R: ACSS complexity

acss {acss}

R Documentation

ACSS complexity

Description

Functions to obtain the algorithmic complexity for short strings, an approximation of the Kolmogorov Complexity of a short string using the coding theorem method.

Usage

acss(string, alphabet = 9)

local_complexity(string, alphabet = 9, span = 5)

likelihood_d(string, alphabet = 9)

likelihood_ratio(string, alphabet = 9)

prob_random(string, alphabet = 9, prior= 0.5)

Arguments

`string`	`character` vector containing the to be analyzed strings (can contain multiple strings).
`alphabet`	`numeric`, the number of possible symbols (not necessarily actually appearing in str).
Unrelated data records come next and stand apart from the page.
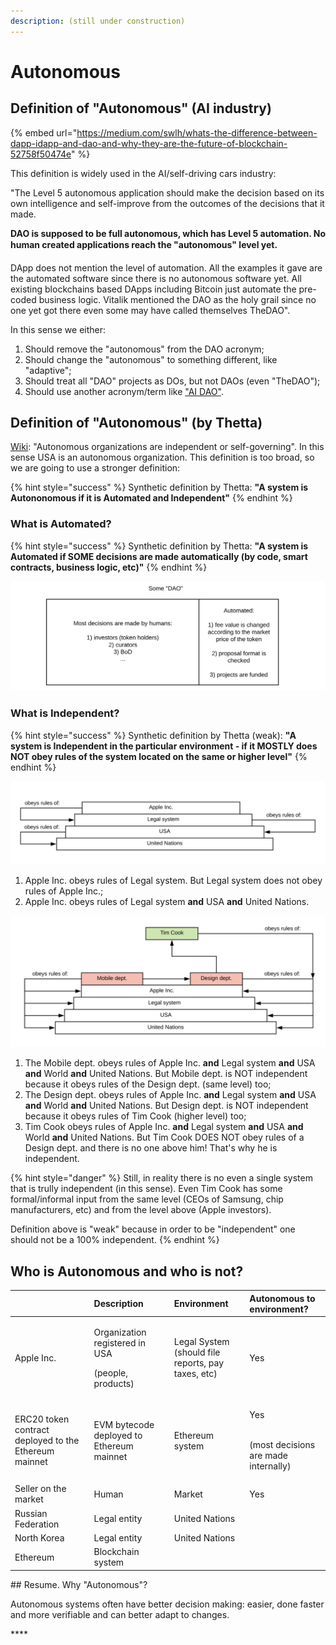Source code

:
 ```yaml
---
description: (still under construction)
---
```


# Autonomous

## Definition of "Autonomous" \(AI industry\)

{% embed url="https://medium.com/swlh/whats-the-difference-between-dapp-idapp-and-dao-and-why-they-are-the-future-of-blockchain-52758f50474e" %}

This definition is widely used in the AI/self-driving cars industry:

"The Level 5 autonomous application should make the decision based on its own intelligence and self-improve from the outcomes of the decisions that it made.

**DAO is supposed to be full autonomous, which has Level 5 automation. No human created applications reach the "autonomous" level yet.**

DApp does not mention the level of automation. All the examples it gave are the automated software since there is no autonomous software yet. All existing blockchains based DApps including Bitcoin just automate the pre-coded business logic. Vitalik mentioned the DAO as the holy grail since no one yet got there even some may have called themselves TheDAO". 

In this sense we either:

1. Should remove the "autonomous" from the DAO acronym;
2. Should change the "autonomous" to something different, like "adaptive";
3. Should treat all "DAO" projects as DOs, but not DAOs \(even "TheDAO"\);
4. Should use another acronym/term like ["AI DAO"](https://medium.com/@trentmc0/ai-daos-and-three-paths-to-get-there-cfa0a4cc37b8). 

## Definition of "Autonomous" \(by Thetta\)

[Wiki](https://en.wikipedia.org/wiki/Autonomy): "Autonomous organizations are independent or self-governing". In this sense USA is an autonomous organization. This definition is too broad, so we are going to use a stronger definition:

{% hint style="success" %}
Synthetic definition by Thetta: **"A system is Autononomous if it is Automated and Independent"**
{% endhint %}

### **What is Automated?**

{% hint style="success" %}
Synthetic definition by Thetta: **"A system is Automated if SOME decisions are made automatically \(by code, smart contracts, business logic, etc\)"**
{% endhint %}

![](../.gitbook/assets/automated2.png)

### **What is Independent?**

{% hint style="success" %}
Synthetic definition by Thetta \(weak\): **"A system is Independent in the particular environment - if it MOSTLY does NOT obey rules of the system located on the same or higher level"**
{% endhint %}

![](../.gitbook/assets/a1.png)

1. Apple Inc. obeys rules of Legal system. But Legal system does not obey rules of Apple Inc.; 
2. Apple Inc. obeys rules of Legal system **and** USA **and** United Nations.

![](../.gitbook/assets/a2%20%281%29.png)

1. The Mobile dept. obeys rules of Apple Inc. **and** Legal system **and** USA **and** World **and** United Nations.  But Mobile dept. is NOT independent because it obeys rules of the Design dept. \(same level\) too; 
2. The Design dept. obeys rules of Apple Inc. **and** Legal system **and** USA **and** World **and** United Nations. But Design dept. is NOT independent because it obeys rules of Tim Cook \(higher level\) too; 
3. Tim Cook obeys rules of Apple Inc. **and** Legal system **and** USA **and** World **and** United Nations. But Tim Cook DOES NOT obey rules of a Design dept. and there is no one above him! That's why he is independent.

{% hint style="danger" %}
Still, in reality there is no even a single system that is trully independent \(in this sense\). Even Tim Cook has some formal/informal input from the same level \(CEOs of Samsung, chip manufacturers, etc\) and from the level above \(Apple investors\).

Definition above is "weak" because in order to be "independent" one should not be a 100% independent.
{% endhint %}

## Who is Autonomous and who is not?

<table>
  <thead>
    <tr>
      <th style="text-align:left"></th>
      <th style="text-align:left">Description</th>
      <th style="text-align:left">Environment</th>
      <th style="text-align:left">Autonomous to environment?</th>
    </tr>
  </thead>
  <tbody>
    <tr>
      <td style="text-align:left">Apple Inc.</td>
      <td style="text-align:left">
        <p>Organization registered in USA</p>
        <p>(people, products)</p>
      </td>
      <td style="text-align:left">Legal System
        <br />(should file reports, pay taxes, etc)</td>
      <td style="text-align:left">Yes</td>
    </tr>
    <tr>
      <td style="text-align:left">ERC20 token contract deployed to the Ethereum mainnet</td>
      <td style="text-align:left">EVM bytecode deployed to Ethereum mainnet</td>
      <td style="text-align:left">Ethereum system</td>
      <td style="text-align:left">
        <p>Yes</p>
        <p>
          <br />(most decisions are made internally)</p>
      </td>
    </tr>
    <tr>
      <td style="text-align:left">Seller on the market</td>
      <td style="text-align:left">Human</td>
      <td style="text-align:left">Market</td>
      <td style="text-align:left">Yes</td>
    </tr>
    <tr>
      <td style="text-align:left">Russian Federation</td>
      <td style="text-align:left">Legal entity</td>
      <td style="text-align:left">United Nations</td>
      <td style="text-align:left"></td>
    </tr>
    <tr>
      <td style="text-align:left">North Korea</td>
      <td style="text-align:left">Legal entity</td>
      <td style="text-align:left">United Nations</td>
      <td style="text-align:left"></td>
    </tr>
    <tr>
      <td style="text-align:left">Ethereum</td>
      <td style="text-align:left">Blockchain system</td>
      <td style="text-align:left"></td>
      <td style="text-align:left"></td>
    </tr>
  </tbody>
</table>## Resume. Why "Autonomous"?

Autonomous systems often have better decision making: easier, done faster and more verifiable and can better adapt to changes.



\*\*\*\*

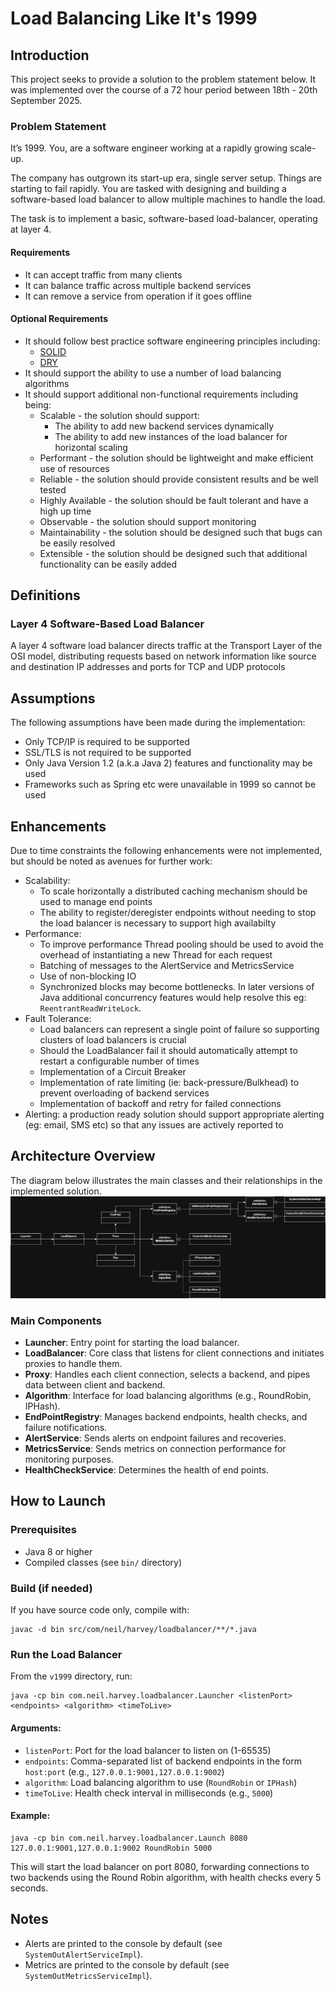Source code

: # Load Balancing Like It's 1999

## Introduction
This project seeks to provide a solution to the problem statement below.  It was implemented over the course of a 72 hour period between 18th - 20th September 2025.

### Problem Statement
It’s 1999.  You, are a software engineer working at a rapidly growing scale-up.

The company has outgrown its start-up era, single server setup.  Things are starting to fail rapidly.  You are tasked with designing and building a software-based load balancer to allow multiple machines to handle the load.

The task is to implement a basic, software-based load-balancer, operating at layer 4.

#### Requirements
 -	It can accept traffic from many clients
 -	It can balance traffic across multiple backend services
 -	It can remove a service from operation if it goes offline
 
#### Optional Requirements
 - It should follow best practice software engineering principles including:
     - [SOLID](https://en.wikipedia.org/wiki/SOLID)
     - [DRY](https://en.wikipedia.org/wiki/Don%27t_repeat_yourself)
 - It should support the ability to use a number of load balancing algorithms
 - It should support additional non-functional requirements including being:
     - Scalable - the solution should support:
         - The ability to add new backend services dynamically
         - The ability to add new instances of the load balancer for horizontal scaling
     - Performant - the solution should be lightweight and make efficient use of resources
     - Reliable - the solution should provide consistent results and be well tested
     - Highly Available - the solution should be fault tolerant and have a high up time
     - Observable - the solution should support monitoring
     - Maintainability - the solution should be designed such that bugs can be easily resolved
     - Extensible - the solution should be designed such that additional functionality can be easily added
     
## Definitions
### Layer 4 Software-Based Load Balancer
A layer 4 software load balancer directs traffic at the Transport Layer of the OSI model, distributing requests based on network information like source and destination IP addresses and ports for TCP and UDP protocols
 
## Assumptions
The following assumptions have been made during the implementation:

- Only TCP/IP is required to be supported
- SSL/TLS is not required to be supported
- Only Java Version 1.2 (a.k.a Java 2) features and functionality may be used
- Frameworks such as Spring etc were unavailable in 1999 so cannot be used

## Enhancements
Due to time constraints the following enhancements were not implemented, but should be noted as avenues for further work:

- Scalability: 
    - To scale horizontally a distributed caching mechanism should be used to manage end points
    - The ability to register/deregister endpoints without needing to stop the load balancer is necessary to support high availabilty
- Performance:  
    - To improve performance Thread pooling should be used to avoid the overhead of instantiating a new Thread for each request
    - Batching of messages to the AlertService and MetricsService
    - Use of non-blocking IO
    - Synchronized blocks may become bottlenecks.  In later versions of Java additional concurrency features would help resolve this eg: `ReentrantReadWriteLock`.
- Fault Tolerance:
    - Load balancers can represent a single point of failure so supporting clusters of load balancers is crucial
    - Should the LoadBalancer fail it should automatically attempt to restart a configurable number of times
    - Implementation of a Circuit Breaker
    - Implementation of rate limiting (ie: back-pressure/Bulkhead) to prevent overloading of backend services
    - Implementation of backoff and retry for failed connections
- Alerting: a production ready solution should support appropriate alerting (eg: email, SMS etc) so that any issues are actively reported to 

## Architecture Overview
The diagram below illustrates the main classes and their relationships in the implemented solution.
![loadbalancer 1999 high level uml diagram](loadbalancer.drawio.png)

### Main Components
- **Launcher**: Entry point for starting the load balancer.
- **LoadBalancer**: Core class that listens for client connections and initiates proxies to handle them.
- **Proxy**: Handles each client connection, selects a backend, and pipes data between client and backend.
- **Algorithm**: Interface for load balancing algorithms (e.g., RoundRobin, IPHash).
- **EndPointRegistry**: Manages backend endpoints, health checks, and failure notifications.
- **AlertService**: Sends alerts on endpoint failures and recoveries.
- **MetricsService**: Sends metrics on connection performance for monitoring purposes.
- **HealthCheckService**: Determines the health of end points.

## How to Launch

### Prerequisites
- Java 8 or higher
- Compiled classes (see `bin/` directory)

### Build (if needed)
If you have source code only, compile with:

```
javac -d bin src/com/neil/harvey/loadbalancer/**/*.java
```

### Run the Load Balancer

From the `v1999` directory, run:

```
java -cp bin com.neil.harvey.loadbalancer.Launcher <listenPort> <endpoints> <algorithm> <timeToLive>
```

#### Arguments:
- `listenPort`: Port for the load balancer to listen on (1-65535)
- `endpoints`: Comma-separated list of backend endpoints in the form `host:port` (e.g., `127.0.0.1:9001,127.0.0.1:9002`)
- `algorithm`: Load balancing algorithm to use (`RoundRobin` or `IPHash`)
- `timeToLive`: Health check interval in milliseconds (e.g., `5000`)

#### Example:

```
java -cp bin com.neil.harvey.loadbalancer.Launch 8080 127.0.0.1:9001,127.0.0.1:9002 RoundRobin 5000
```

This will start the load balancer on port 8080, forwarding connections to two backends using the Round Robin algorithm, with health checks every 5 seconds.

## Notes
- Alerts are printed to the console by default (see `SystemOutAlertServiceImpl`).
- Metrics are printed to the console by default (see `SystemOutMetricsServiceImpl`).

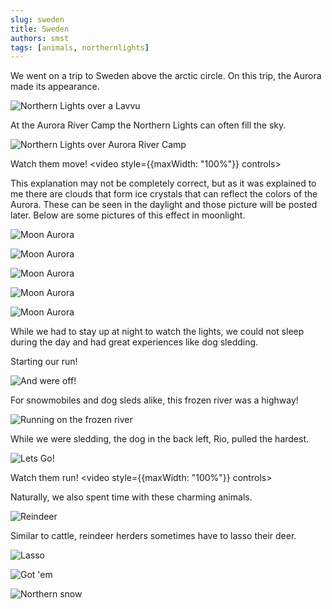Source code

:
 ```yaml
---
slug: sweden
title: Sweden
authors: smst
tags: [animals, northernlights]
---
```


We went on a trip to Sweden above the arctic circle. On this trip, the Aurora made its appearance.

![Northern Lights over a Lavvu](https://www.dropbox.com/scl/fi/n4jz7h2b18j098t9z93a2/DSC_0657.JPG?rlkey=y6xl17s29cmxtop6l09nuq488&st=t8asjcea&raw=1)

At the Aurora River Camp the Northern Lights can often fill the sky.

![Northern Lights over Aurora River Camp](https://www.dropbox.com/scl/fi/15dulwunv5z74gm1i0z0v/DSC_0623.JPG?rlkey=0yrizwmsw58gjsqs9ojfocvzk&st=6oeuk3kw&raw=1)

Watch them move!
<video style={{maxWidth: "100%"}} controls>
  <source src="https://www.dropbox.com/scl/fi/dgkti1cudwnrxla4kp7k1/northern-lights-video-1.mov?rlkey=uycprp48yxwq8nltybgb0wzf9&st=gz9gasg0&raw=1"/>
</video>

This explanation may not be completely correct, but as it was explained to me there are clouds that form ice crystals that can reflect the colors of the Aurora. These can be seen in the daylight and those picture will be posted later. Below are some pictures of this effect in moonlight.

![Moon Aurora](https://www.dropbox.com/scl/fi/qpaafqydi792bxqybr7nk/DSC_0080.JPG?rlkey=p058mextpucegeszz1rtm2yw3&st=xyok6vzm&raw=1)

![Moon Aurora](https://www.dropbox.com/scl/fi/d7624ub0wmsyocqmciqub/DSC_0045.JPG?rlkey=168l0px2a1mjegx0ol5akmtjc&st=ab7spnzr&raw=1)

![Moon Aurora](https://www.dropbox.com/scl/fi/vtqbel8yuzgwh7ir0lfef/DSC_0046.JPG?rlkey=8ltrzm5308tpq73pnp80ymz71&st=28xky38k&raw=1)

![Moon Aurora](https://www.dropbox.com/scl/fi/3k2j884ts6dlky70062e9/DSC_0037.JPG?rlkey=nicchfxsj3ghgg5n1xi9wz1dy&st=i315hw2x&raw=1)

![Moon Aurora](https://www.dropbox.com/scl/fi/9y31laq419h4wy4ycnret/DSC_0018.JPG?rlkey=rdvyoqrlzfkdpbhjzfq11vhlx&st=hmerqy4n&raw=1)

While we had to stay up at night to watch the lights, we could not sleep during the day and had great experiences like dog sledding.

Starting our run!

![And were off!](https://www.dropbox.com/scl/fi/haf9p1l29e8n28ypwefc1/DSC_0320.JPG?rlkey=njk2klmi4sgjt0imme2j3kv6z&st=bb35iqhv&raw=1)

For snowmobiles and dog sleds alike, this frozen river was a highway!

![Running on the frozen river](https://www.dropbox.com/scl/fi/u74qc8d6fi0dskr29poju/DSC_0342.JPG?rlkey=tv30i3af1evh56b88vjojhnq8&st=slg55bz3&raw=1)


While we were sledding, the dog in the back left, Rio, pulled the hardest.

![Lets Go!](https://www.dropbox.com/scl/fi/fbdu5lcu4fjn93gzqvxhi/DSC_0344.JPG?rlkey=qvelvw1ptr78uwhiy3nbcuhw1&st=ollvi35n&raw=1)

Watch them run!
<video style={{maxWidth: "100%"}} controls>
  <source src="https://www.dropbox.com/scl/fi/9n0u2iufb7bgax6ms59tz/DSC_0334.MOV?rlkey=el83wo87x96ugi315vt29kxn6&st=mqkufdok&raw=1"/>
</video>

Naturally, we also spent time with these charming animals.

![Reindeer](https://www.dropbox.com/scl/fi/afires9lvptfcih9h7qdt/DSC_0423.JPG?rlkey=axi4oaoakj80fa3r1ypz07sab&st=49btb7sx&raw=1)

Similar to cattle, reindeer herders sometimes have to lasso their deer.

![Lasso](https://www.dropbox.com/scl/fi/bcxuwsr1nplb0e0yvgdno/DSC_0505.JPG?rlkey=k42ptq9g1c3evz31q9q08bov9&st=6i1wqpdz&raw=1)

![Got 'em](https://www.dropbox.com/scl/fi/0y68tm3tmlc4vjuqwq8uj/DSC_0506.JPG?rlkey=by6ilironprj8se9ls7ecrxcz&st=bd6oq6s2&raw=1)

![Northern snow](https://www.dropbox.com/scl/fi/7li6nqxvwi0r566llcvho/DSC_0113.JPG?rlkey=tsuxcezup2v8ux9threb2ufi0&st=ul2c31bn&raw=1)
Must be one of `c(2, 4, 5, 6, 9)` (can also be `NULL` or contain multiple values for `acss()`). Default is 9.
`prior`	`numeric`, the prior probability that the underlying process is random.
`span`	size of substrings to be created from `string`.

Details

The algorithmic complexity is computed using the coding theorem method: For a given alphabet size (number of different symbols in a string), all possible or a large number of random samples of Turing machines (TM) with a given number of states (e.g., 5) and number of symbols corresponding to the alphabet size were simulated until they reached a halting state or failed to end. The outputs of the TMs at the halting states produces a distribution of strings known as the algorithmic probability of the strings. The algorithmic coding theorem (Levin, 1974) establishes the connection between the complexity of a string K(s) and its algorithmic probability D(s) as:

K(s)\approx -\log_{2}(D(s))

This package accesses a database containing data on 4.5 million strings from length 1 to 12 simulated on TMs with 2, 4, 5, 6, and 9 symbols.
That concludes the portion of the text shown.